How can we engineer materials that are stronger and lighter? What about new materials for extreme conditions, such as in jet engines and spacecraft? The answer, says Fadi Abdeljawad, an associate professor of materials science and engineering in Lehigh University’s P.C. Rossin College of Engineering and Applied Science, might be hidden in the infinitesimally tiny regions, or boundaries, where atoms in crystals come together.
Along with his collaborators at the U.S. Department of Energy’s Center for Integrated Nanotechnologies (CINT), Abdeljawad is uncovering how those tiny boundaries have such an enormous impact on the characteristics of nanomaterials.
“Atoms come together to form nanocrystals, which are essentially structures about 1/10,000th the width of a human hair,” explains Abdeljawad. “Think of these crystals coming together like pieces of a puzzle, or as tiles on a kitchen floor. Billions of these nanocrystals stack on top of each other to form most engineering materials.”
According to the researchers, it is the regions where crystals meet that play an outsized role in determining how a material behaves. Recently, the team’s work was published in Nano Letters.

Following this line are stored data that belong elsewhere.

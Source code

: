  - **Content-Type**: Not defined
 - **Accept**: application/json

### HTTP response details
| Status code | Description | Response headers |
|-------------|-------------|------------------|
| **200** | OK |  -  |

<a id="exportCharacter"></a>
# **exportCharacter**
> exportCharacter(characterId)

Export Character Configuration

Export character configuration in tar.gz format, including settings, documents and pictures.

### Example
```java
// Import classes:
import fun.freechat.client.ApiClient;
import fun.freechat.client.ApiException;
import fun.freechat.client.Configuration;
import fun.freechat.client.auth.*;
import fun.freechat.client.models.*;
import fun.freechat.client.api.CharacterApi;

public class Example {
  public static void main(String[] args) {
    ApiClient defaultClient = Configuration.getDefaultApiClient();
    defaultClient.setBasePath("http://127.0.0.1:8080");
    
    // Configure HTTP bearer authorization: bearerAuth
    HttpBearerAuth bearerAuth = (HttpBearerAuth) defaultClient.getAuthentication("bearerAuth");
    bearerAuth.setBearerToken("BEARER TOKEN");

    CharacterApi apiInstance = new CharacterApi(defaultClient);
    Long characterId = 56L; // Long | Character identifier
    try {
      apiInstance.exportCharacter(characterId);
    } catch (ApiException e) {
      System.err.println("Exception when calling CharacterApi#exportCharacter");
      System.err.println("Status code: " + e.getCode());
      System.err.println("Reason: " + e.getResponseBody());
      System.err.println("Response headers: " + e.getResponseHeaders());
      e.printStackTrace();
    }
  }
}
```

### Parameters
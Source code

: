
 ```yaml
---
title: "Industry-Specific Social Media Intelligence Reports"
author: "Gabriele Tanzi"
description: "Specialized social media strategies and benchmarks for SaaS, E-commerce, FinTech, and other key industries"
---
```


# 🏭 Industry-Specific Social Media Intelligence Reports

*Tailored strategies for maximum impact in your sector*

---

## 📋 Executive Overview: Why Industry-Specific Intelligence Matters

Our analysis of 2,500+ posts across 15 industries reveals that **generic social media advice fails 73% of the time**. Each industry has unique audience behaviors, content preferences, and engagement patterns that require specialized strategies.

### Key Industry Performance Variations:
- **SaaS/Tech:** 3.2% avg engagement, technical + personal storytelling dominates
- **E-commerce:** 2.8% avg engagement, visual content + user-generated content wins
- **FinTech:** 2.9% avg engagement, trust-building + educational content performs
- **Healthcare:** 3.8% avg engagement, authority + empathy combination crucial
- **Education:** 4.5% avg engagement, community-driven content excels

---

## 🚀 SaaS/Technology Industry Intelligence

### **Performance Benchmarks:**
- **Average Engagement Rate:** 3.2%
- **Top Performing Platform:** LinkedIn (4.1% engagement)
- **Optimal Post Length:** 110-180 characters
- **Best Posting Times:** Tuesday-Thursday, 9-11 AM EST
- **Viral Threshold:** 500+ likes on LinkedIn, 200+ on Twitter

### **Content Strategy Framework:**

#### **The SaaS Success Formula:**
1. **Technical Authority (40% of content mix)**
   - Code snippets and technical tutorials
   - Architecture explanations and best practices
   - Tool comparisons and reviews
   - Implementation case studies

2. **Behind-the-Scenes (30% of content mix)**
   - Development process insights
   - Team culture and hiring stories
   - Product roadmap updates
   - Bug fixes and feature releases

The article, “Triple Junction Segregation Dominates the Stability of Nanocrystalline Alloys,” explores how tiny features in nanomaterials, known as triple junctions, play a crucial role in maintaining the stability of these materials under high temperatures.
Gold in the corners
Nanocrystalline materials have an extremely fine structure, made up of many tiny crystals. This tiny crystal size can make the material stronger. However, keeping these crystals small and stable over time is challenging because they tend to grow, which can weaken the material.

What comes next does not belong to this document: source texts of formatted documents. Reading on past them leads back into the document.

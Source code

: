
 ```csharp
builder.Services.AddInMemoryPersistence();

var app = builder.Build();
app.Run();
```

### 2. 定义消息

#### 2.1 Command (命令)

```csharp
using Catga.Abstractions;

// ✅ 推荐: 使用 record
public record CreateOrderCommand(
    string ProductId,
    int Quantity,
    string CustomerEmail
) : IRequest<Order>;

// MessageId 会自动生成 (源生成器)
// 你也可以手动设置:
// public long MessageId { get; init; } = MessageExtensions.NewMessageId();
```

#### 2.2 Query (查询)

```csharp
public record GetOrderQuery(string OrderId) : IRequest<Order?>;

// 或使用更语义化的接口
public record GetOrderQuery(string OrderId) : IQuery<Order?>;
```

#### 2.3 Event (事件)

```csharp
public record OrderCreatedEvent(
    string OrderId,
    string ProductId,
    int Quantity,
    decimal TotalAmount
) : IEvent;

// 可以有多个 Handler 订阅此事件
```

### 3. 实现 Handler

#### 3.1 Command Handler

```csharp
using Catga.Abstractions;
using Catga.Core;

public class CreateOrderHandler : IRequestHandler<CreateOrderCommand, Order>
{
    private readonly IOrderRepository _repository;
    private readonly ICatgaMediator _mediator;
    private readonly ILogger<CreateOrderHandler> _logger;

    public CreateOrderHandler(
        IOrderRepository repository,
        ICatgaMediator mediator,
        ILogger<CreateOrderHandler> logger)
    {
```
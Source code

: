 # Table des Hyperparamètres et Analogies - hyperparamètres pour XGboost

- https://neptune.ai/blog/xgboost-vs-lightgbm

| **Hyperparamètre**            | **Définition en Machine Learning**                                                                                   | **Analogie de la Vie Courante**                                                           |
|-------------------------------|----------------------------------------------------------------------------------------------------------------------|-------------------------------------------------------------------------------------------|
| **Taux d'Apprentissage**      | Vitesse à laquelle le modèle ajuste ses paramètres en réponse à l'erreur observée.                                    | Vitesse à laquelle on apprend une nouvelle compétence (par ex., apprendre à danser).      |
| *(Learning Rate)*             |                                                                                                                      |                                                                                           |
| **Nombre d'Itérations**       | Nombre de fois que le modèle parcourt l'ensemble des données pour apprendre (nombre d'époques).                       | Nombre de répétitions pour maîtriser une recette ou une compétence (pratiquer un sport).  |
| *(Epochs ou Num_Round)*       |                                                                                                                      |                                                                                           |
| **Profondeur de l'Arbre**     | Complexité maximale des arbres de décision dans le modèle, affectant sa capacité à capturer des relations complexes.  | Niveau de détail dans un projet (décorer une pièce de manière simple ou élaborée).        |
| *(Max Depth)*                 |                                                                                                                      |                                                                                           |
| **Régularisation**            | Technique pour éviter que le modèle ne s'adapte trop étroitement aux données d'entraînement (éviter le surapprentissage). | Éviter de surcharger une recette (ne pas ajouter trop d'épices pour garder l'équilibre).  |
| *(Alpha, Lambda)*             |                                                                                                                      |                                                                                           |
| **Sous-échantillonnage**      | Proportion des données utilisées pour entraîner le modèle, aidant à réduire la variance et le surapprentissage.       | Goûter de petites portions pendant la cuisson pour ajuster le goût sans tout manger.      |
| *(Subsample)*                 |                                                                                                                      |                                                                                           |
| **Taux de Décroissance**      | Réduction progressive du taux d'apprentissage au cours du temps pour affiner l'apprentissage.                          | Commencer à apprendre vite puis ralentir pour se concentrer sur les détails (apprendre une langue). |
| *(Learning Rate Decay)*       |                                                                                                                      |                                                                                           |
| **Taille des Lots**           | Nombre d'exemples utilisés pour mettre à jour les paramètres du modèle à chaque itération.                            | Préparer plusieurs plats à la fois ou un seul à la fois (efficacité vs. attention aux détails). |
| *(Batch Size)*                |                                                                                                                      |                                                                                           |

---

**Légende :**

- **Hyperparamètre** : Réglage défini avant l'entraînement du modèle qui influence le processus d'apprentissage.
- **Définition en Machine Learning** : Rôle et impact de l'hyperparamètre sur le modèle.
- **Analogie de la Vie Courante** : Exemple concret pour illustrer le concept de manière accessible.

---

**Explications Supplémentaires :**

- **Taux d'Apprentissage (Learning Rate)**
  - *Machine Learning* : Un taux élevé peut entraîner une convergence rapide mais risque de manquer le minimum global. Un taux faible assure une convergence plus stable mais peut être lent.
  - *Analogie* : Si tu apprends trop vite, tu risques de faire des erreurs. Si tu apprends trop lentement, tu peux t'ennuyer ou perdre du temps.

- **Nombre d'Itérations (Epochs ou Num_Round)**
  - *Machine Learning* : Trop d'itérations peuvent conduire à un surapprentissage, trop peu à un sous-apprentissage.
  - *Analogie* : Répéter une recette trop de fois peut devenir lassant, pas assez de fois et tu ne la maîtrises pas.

The researchers in this study discovered that the key to maintaining the stability of these materials at high temperatures lies in triple junctions, corners where three of these nanocrystals meet. Imagine the corners of three puzzle pieces coming together.
What the scientists found is that when certain atoms are added to form an alloy, they prefer to occupy sites at these triple junctions. This “chemical segregation” or gathering of atoms at triple junctions helps to keep the grains from growing, thereby preventing the material from losing its strength over time.
This specific study demonstrated that gold atoms carefully placed at triple junctions in a platinum nanomaterial allowed the material to remain stable in conditions of high temperatures.
“By understanding this process,” says Abdeljawad, “scientists can design better nanocrystalline alloys. They can choose specific elements that will go to the triple junctions and stabilize the material. This is particularly important for applications where strength and durability at elevated temperatures are key, such as in the aerospace and energy industries.”
Drawing on the power of teamwork
Abdeljawad, a computational materials scientist at Lehigh, performed large-scale computational studies that predicted these results. To validate the models, the computational team partnered with the Center for Integrated Nanotechnologies (CINT). CINT provides advanced tools and expertise for nanoscale research, enabling cutting-edge studies in materials science, nanofabrication, and nanophotonics for scientific and technological advancements.
“This is an outstanding example of collaborative science,” says Dr. Brad Boyce, a senior scientist at CINT and a co-author on this study. “Our ideas for how to engineer novel materials by tailoring features at the nanoscale are maturing as a result of the ability to simulate the complex arrangement of atoms that make up these materials.”